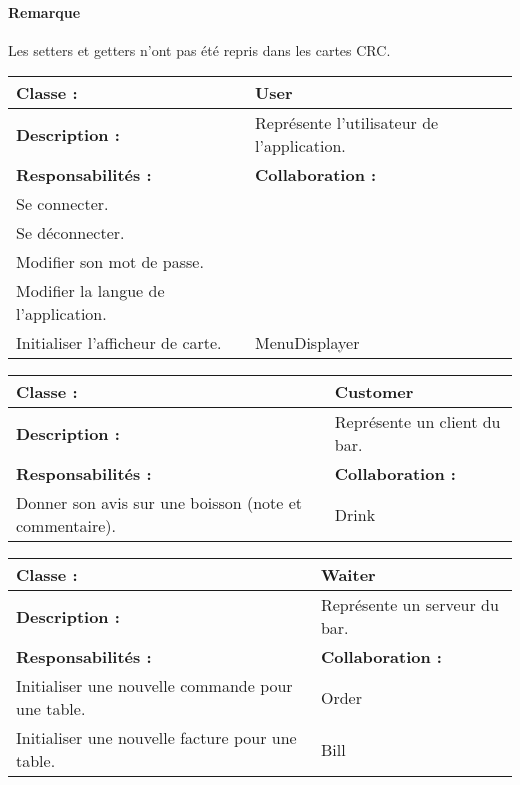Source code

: 

\paragraph{Remarque} Les setters et getters
n'ont pas été repris dans les cartes CRC.

\begin{center}

\begin{tabular}{|p{6cm}p{6cm}|}
	\hline
		\textbf{Classe :} & User \\
	\hline
		\textbf{Description :} & Représente l'utilisateur de l'application. \\
	\hline
		\textbf{Responsabilités :} & \textbf{Collaboration :} \\
		Se connecter. & \\
		Se déconnecter. & \\
		Modifier son mot de passe. & \\
		Modifier la langue de l'application. & \\
		Initialiser l'afficheur de carte. & MenuDisplayer \\
	\hline		
\end{tabular}

\vspace{0.5cm}

\begin{tabular}{|p{6cm}p{6cm}|}
	\hline
		\textbf{Classe :} & Customer \\
	\hline
		\textbf{Description :} & Représente un client du bar. \\
	\hline
		\textbf{Responsabilités :} & \textbf{Collaboration :} \\

		Donner son avis sur une boisson (note et commentaire). & Drink \\

	\hline		
\end{tabular}

\vspace{0.5cm}

\begin{tabular}{|p{6cm}p{6cm}|}
	\hline
		\textbf{Classe :} & Waiter \\
	\hline
		\textbf{Description :} & Représente un serveur du bar. \\
	\hline
		\textbf{Responsabilités :} & \textbf{Collaboration :} \\
		Initialiser une nouvelle commande pour une table. & Order \\
		Initialiser une nouvelle facture pour une table. & Bill \\
	\hline		
\end{tabular}


\end{center}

--

▶ _Work task_:
What the answer must hold: all the data above, given again exactly, without pictures.

▶ _Written solution_:
Source code

: 

\paragraph{Remarque} Les setters et getters
n'ont pas été repris dans les cartes CRC.

\begin{center}

\begin{tabular}{|p{6cm}p{6cm}|}
	\hline
		\textbf{Classe :} & User \\
	\hline
		\textbf{Description :} & Représente l'utilisateur de l'application. \\
	\hline
		\textbf{Responsabilités :} & \textbf{Collaboration :} \\
		Se connecter. & \\
		Se déconnecter. & \\
		Modifier son mot de passe. & \\
		Modifier la langue de l'application. & \\
		Initialiser l'afficheur de carte. & MenuDisplayer \\
	\hline		
\end{tabular}

\vspace{0.5cm}

\begin{tabular}{|p{6cm}p{6cm}|}
	\hline
		\textbf{Classe :} & Customer \\
	\hline
		\textbf{Description :} & Représente un client du bar. \\
	\hline
		\textbf{Responsabilités :} & \textbf{Collaboration :} \\

		Donner son avis sur une boisson (note et commentaire). & Drink \\

	\hline		
\end{tabular}

\vspace{0.5cm}

\begin{tabular}{|p{6cm}p{6cm}|}
	\hline
		\textbf{Classe :} & Waiter \\
	\hline
		\textbf{Description :} & Représente un serveur du bar. \\
	\hline
		\textbf{Responsabilités :} & \textbf{Collaboration :} \\
		Initialiser une nouvelle commande pour une table. & Order \\
		Initialiser une nouvelle facture pour une table. & Bill \\
	\hline		
\end{tabular}


\end{center}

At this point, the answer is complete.